Extracted records:
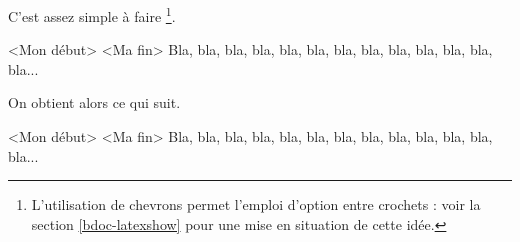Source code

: C'est assez simple à faire
\footnote{
    L'utilisation de chevrons permet l'emploi d'option entre crochets : voir la section \ref{bdoc-latexshow} pour une mise en situation de cette idée.
}.

\begin{bdoclatex}[code]
\begin{bdocshowcase}<Mon début>%
                    <Ma fin>
    Bla, bla, bla, bla, bla, bla, bla, bla, bla, bla, bla, bla, bla...
\end{bdocshowcase}
\end{bdoclatex}

On obtient alors ce qui suit.

\medskip

\begin{bdocshowcase}<Mon début>%
                    <Ma fin>
    Bla, bla, bla, bla, bla, bla, bla, bla, bla, bla, bla, bla, bla...
\end{bdocshowcase}


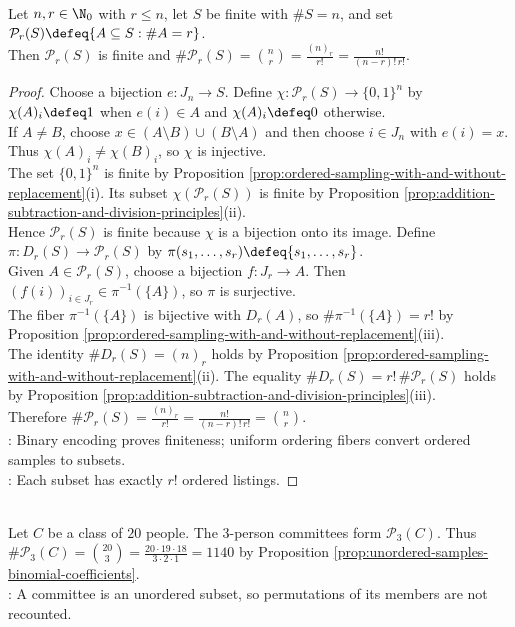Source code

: \begin{proposition} \label{prop:unordered-samples-binomial-coefficients} \\
Let $n,r\in\N_0$ with $r\leq n$, let $S$ be finite with $\#S=n$, and set $\mathcal{P}_r(S)\defeq\{A\subseteq S:\#A=r\}$.\\
Then $\mathcal{P}_r(S)$ is finite and $\#\mathcal{P}_r(S)=\binom{n}{r}=\frac{(n)_r}{r!}=\frac{n!}{(n-r)!\,r!}$.
\begin{proof}
Choose a bijection $e:J_n\to S$. Define $\chi:\mathcal{P}_r(S)\to\{0,1\}^n$ by $\chi(A)_i\defeq1$ when $e(i)\in A$ and $\chi(A)_i\defeq0$ otherwise.\\
If $A\neq B$, choose $x\in(A\setminus B)\cup(B\setminus A)$ and then choose $i\in J_n$ with $e(i)=x$. Thus $\chi(A)_i\neq\chi(B)_i$, so $\chi$ is injective.\\
The set $\{0,1\}^n$ is finite by Proposition \ref{prop:ordered-sampling-with-and-without-replacement}(i). Its subset $\chi(\mathcal{P}_r(S))$ is finite by Proposition \ref{prop:addition-subtraction-and-division-principles}(ii).\\
Hence $\mathcal{P}_r(S)$ is finite because $\chi$ is a bijection onto its image. Define $\pi:D_r(S)\to\mathcal{P}_r(S)$ by $\pi(s_1,\ldots,s_r)\defeq\{s_1,\ldots,s_r\}$.\\
Given $A\in\mathcal{P}_r(S)$, choose a bijection $f:J_r\to A$. Then $(f(i))_{i\in J_r}\in\pi^{-1}(\{A\})$, so $\pi$ is surjective.\\
The fiber $\pi^{-1}(\{A\})$ is bijective with $D_r(A)$, so $\#\pi^{-1}(\{A\})=r!$ by Proposition \ref{prop:ordered-sampling-with-and-without-replacement}(iii).\\
The identity $\#D_r(S)=(n)_r$ holds by Proposition \ref{prop:ordered-sampling-with-and-without-replacement}(ii). The equality $\#D_r(S)=r!\,\#\mathcal{P}_r(S)$ holds by Proposition \ref{prop:addition-subtraction-and-division-principles}(iii).\\
Therefore $\#\mathcal{P}_r(S)=\frac{(n)_r}{r!}=\frac{n!}{(n-r)!\,r!}=\binom{n}{r}$.\\
: Binary encoding proves finiteness; uniform ordering fibers convert ordered samples to subsets.\\
: Each subset has exactly $r!$ ordered listings.
\end{proof}
\end{proposition}

\begin{example} \label{ex:committee-binomial-coefficient} \\
Let $C$ be a class of $20$ people. The $3$-person committees form $\mathcal{P}_3(C)$. Thus $\#\mathcal{P}_3(C)=\binom{20}{3}=\frac{20\cdot19\cdot18}{3\cdot2\cdot1}=1140$ by Proposition \ref{prop:unordered-samples-binomial-coefficients}.\\
: A committee is an unordered subset, so permutations of its members are not recounted.
\end{example}

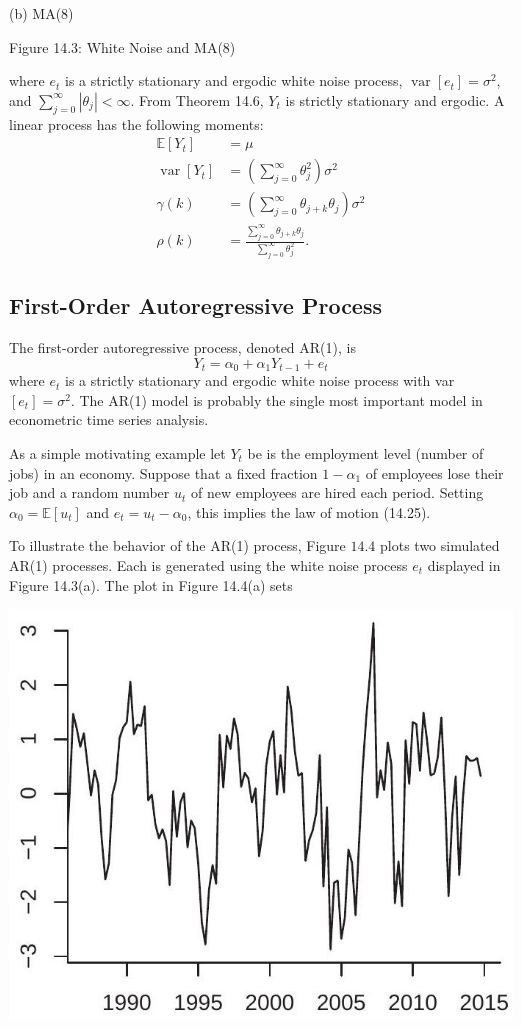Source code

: \documentclass[10pt]{article}
\begin{document}
(b) MA(8)

Figure 14.3: White Noise and MA(8)

where $e_{t}$ is a strictly stationary and ergodic white noise process, $\operatorname{var}\left[e_{t}\right]=\sigma^{2}$, and $\sum_{j=0}^{\infty}\left|\theta_{j}\right|<\infty$. From Theorem 14.6, $Y_{t}$ is strictly stationary and ergodic. A linear process has the following moments:
$$
\begin{aligned}
\mathbb{E}\left[Y_{t}\right] &=\mu \\
\operatorname{var}\left[Y_{t}\right] &=\left(\sum_{j=0}^{\infty} \theta_{j}^{2}\right) \sigma^{2} \\
\gamma(k) &=\left(\sum_{j=0}^{\infty} \theta_{j+k} \theta_{j}\right) \sigma^{2} \\
\rho(k) &=\frac{\sum_{j=0}^{\infty} \theta_{j+k} \theta_{j}}{\sum_{j=0}^{\infty} \theta_{j}^{2}} .
\end{aligned}
$$

\subsection{First-Order Autoregressive Process}
The first-order autoregressive process, denoted AR(1), is
$$
Y_{t}=\alpha_{0}+\alpha_{1} Y_{t-1}+e_{t}
$$
where $e_{t}$ is a strictly stationary and ergodic white noise process with var $\left[e_{t}\right]=\sigma^{2}$. The AR(1) model is probably the single most important model in econometric time series analysis.

As a simple motivating example let $Y_{t}$ be is the employment level (number of jobs) in an economy. Suppose that a fixed fraction $1-\alpha_{1}$ of employees lose their job and a random number $u_{t}$ of new employees are hired each period. Setting $\alpha_{0}=\mathbb{E}\left[u_{t}\right]$ and $e_{t}=u_{t}-\alpha_{0}$, this implies the law of motion (14.25).

To illustrate the behavior of the AR(1) process, Figure $14.4$ plots two simulated AR(1) processes. Each is generated using the white noise process $e_{t}$ displayed in Figure 14.3(a). The plot in Figure 14.4(a) sets

\includegraphics[max width=\textwidth]{2022_10_23_6047885e7d154c9f28afg-24}
\end{document}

WHAT YOU WILL DO: When you write out the data, keep every line exact and drop the pictures.

ANSWER:
Source code

: C'est assez simple à faire
\footnote{
    L'utilisation de chevrons permet l'emploi d'option entre crochets : voir la section \ref{bdoc-latexshow} pour une mise en situation de cette idée.
}.

\begin{bdoclatex}[code]
\begin{bdocshowcase}<Mon début>%
                    <Ma fin>
    Bla, bla, bla, bla, bla, bla, bla, bla, bla, bla, bla, bla, bla...
\end{bdocshowcase}
\end{bdoclatex}

On obtient alors ce qui suit.

\medskip

\begin{bdocshowcase}<Mon début>%
                    <Ma fin>
    Bla, bla, bla, bla, bla, bla, bla, bla, bla, bla, bla, bla, bla...
\end{bdocshowcase}


Source code

: \begin{proposition} \label{prop:unordered-samples-binomial-coefficients} \\
Let $n,r\in\N_0$ with $r\leq n$, let $S$ be finite with $\#S=n$, and set $\mathcal{P}_r(S)\defeq\{A\subseteq S:\#A=r\}$.\\
Then $\mathcal{P}_r(S)$ is finite and $\#\mathcal{P}_r(S)=\binom{n}{r}=\frac{(n)_r}{r!}=\frac{n!}{(n-r)!\,r!}$.
\begin{proof}
Choose a bijection $e:J_n\to S$. Define $\chi:\mathcal{P}_r(S)\to\{0,1\}^n$ by $\chi(A)_i\defeq1$ when $e(i)\in A$ and $\chi(A)_i\defeq0$ otherwise.\\
If $A\neq B$, choose $x\in(A\setminus B)\cup(B\setminus A)$ and then choose $i\in J_n$ with $e(i)=x$. Thus $\chi(A)_i\neq\chi(B)_i$, so $\chi$ is injective.\\
The set $\{0,1\}^n$ is finite by Proposition \ref{prop:ordered-sampling-with-and-without-replacement}(i). Its subset $\chi(\mathcal{P}_r(S))$ is finite by Proposition \ref{prop:addition-subtraction-and-division-principles}(ii).\\
Hence $\mathcal{P}_r(S)$ is finite because $\chi$ is a bijection onto its image. Define $\pi:D_r(S)\to\mathcal{P}_r(S)$ by $\pi(s_1,\ldots,s_r)\defeq\{s_1,\ldots,s_r\}$.\\
Given $A\in\mathcal{P}_r(S)$, choose a bijection $f:J_r\to A$. Then $(f(i))_{i\in J_r}\in\pi^{-1}(\{A\})$, so $\pi$ is surjective.\\
The fiber $\pi^{-1}(\{A\})$ is bijective with $D_r(A)$, so $\#\pi^{-1}(\{A\})=r!$ by Proposition \ref{prop:ordered-sampling-with-and-without-replacement}(iii).\\
The identity $\#D_r(S)=(n)_r$ holds by Proposition \ref{prop:ordered-sampling-with-and-without-replacement}(ii). The equality $\#D_r(S)=r!\,\#\mathcal{P}_r(S)$ holds by Proposition \ref{prop:addition-subtraction-and-division-principles}(iii).\\
Therefore $\#\mathcal{P}_r(S)=\frac{(n)_r}{r!}=\frac{n!}{(n-r)!\,r!}=\binom{n}{r}$.\\
: Binary encoding proves finiteness; uniform ordering fibers convert ordered samples to subsets.\\
: Each subset has exactly $r!$ ordered listings.
\end{proof}
\end{proposition}

\begin{example} \label{ex:committee-binomial-coefficient} \\
Let $C$ be a class of $20$ people. The $3$-person committees form $\mathcal{P}_3(C)$. Thus $\#\mathcal{P}_3(C)=\binom{20}{3}=\frac{20\cdot19\cdot18}{3\cdot2\cdot1}=1140$ by Proposition \ref{prop:unordered-samples-binomial-coefficients}.\\
: A committee is an unordered subset, so permutations of its members are not recounted.
\end{example}

Source code

: \documentclass[10pt]{article}
\begin{document}
(b) MA(8)

Figure 14.3: White Noise and MA(8)

where $e_{t}$ is a strictly stationary and ergodic white noise process, $\operatorname{var}\left[e_{t}\right]=\sigma^{2}$, and $\sum_{j=0}^{\infty}\left|\theta_{j}\right|<\infty$. From Theorem 14.6, $Y_{t}$ is strictly stationary and ergodic. A linear process has the following moments:
$$
\begin{aligned}
\mathbb{E}\left[Y_{t}\right] &=\mu \\
\operatorname{var}\left[Y_{t}\right] &=\left(\sum_{j=0}^{\infty} \theta_{j}^{2}\right) \sigma^{2} \\
\gamma(k) &=\left(\sum_{j=0}^{\infty} \theta_{j+k} \theta_{j}\right) \sigma^{2} \\
\rho(k) &=\frac{\sum_{j=0}^{\infty} \theta_{j+k} \theta_{j}}{\sum_{j=0}^{\infty} \theta_{j}^{2}} .
\end{aligned}
$$

\subsection{First-Order Autoregressive Process}
The first-order autoregressive process, denoted AR(1), is
$$
Y_{t}=\alpha_{0}+\alpha_{1} Y_{t-1}+e_{t}
$$
where $e_{t}$ is a strictly stationary and ergodic white noise process with var $\left[e_{t}\right]=\sigma^{2}$. The AR(1) model is probably the single most important model in econometric time series analysis.

As a simple motivating example let $Y_{t}$ be is the employment level (number of jobs) in an economy. Suppose that a fixed fraction $1-\alpha_{1}$ of employees lose their job and a random number $u_{t}$ of new employees are hired each period. Setting $\alpha_{0}=\mathbb{E}\left[u_{t}\right]$ and $e_{t}=u_{t}-\alpha_{0}$, this implies the law of motion (14.25).

To illustrate the behavior of the AR(1) process, Figure $14.4$ plots two simulated AR(1) processes. Each is generated using the white noise process $e_{t}$ displayed in Figure 14.3(a). The plot in Figure 14.4(a) sets

\includegraphics[max width=\textwidth]{2022_10_23_6047885e7d154c9f28afg-24}
\end{document}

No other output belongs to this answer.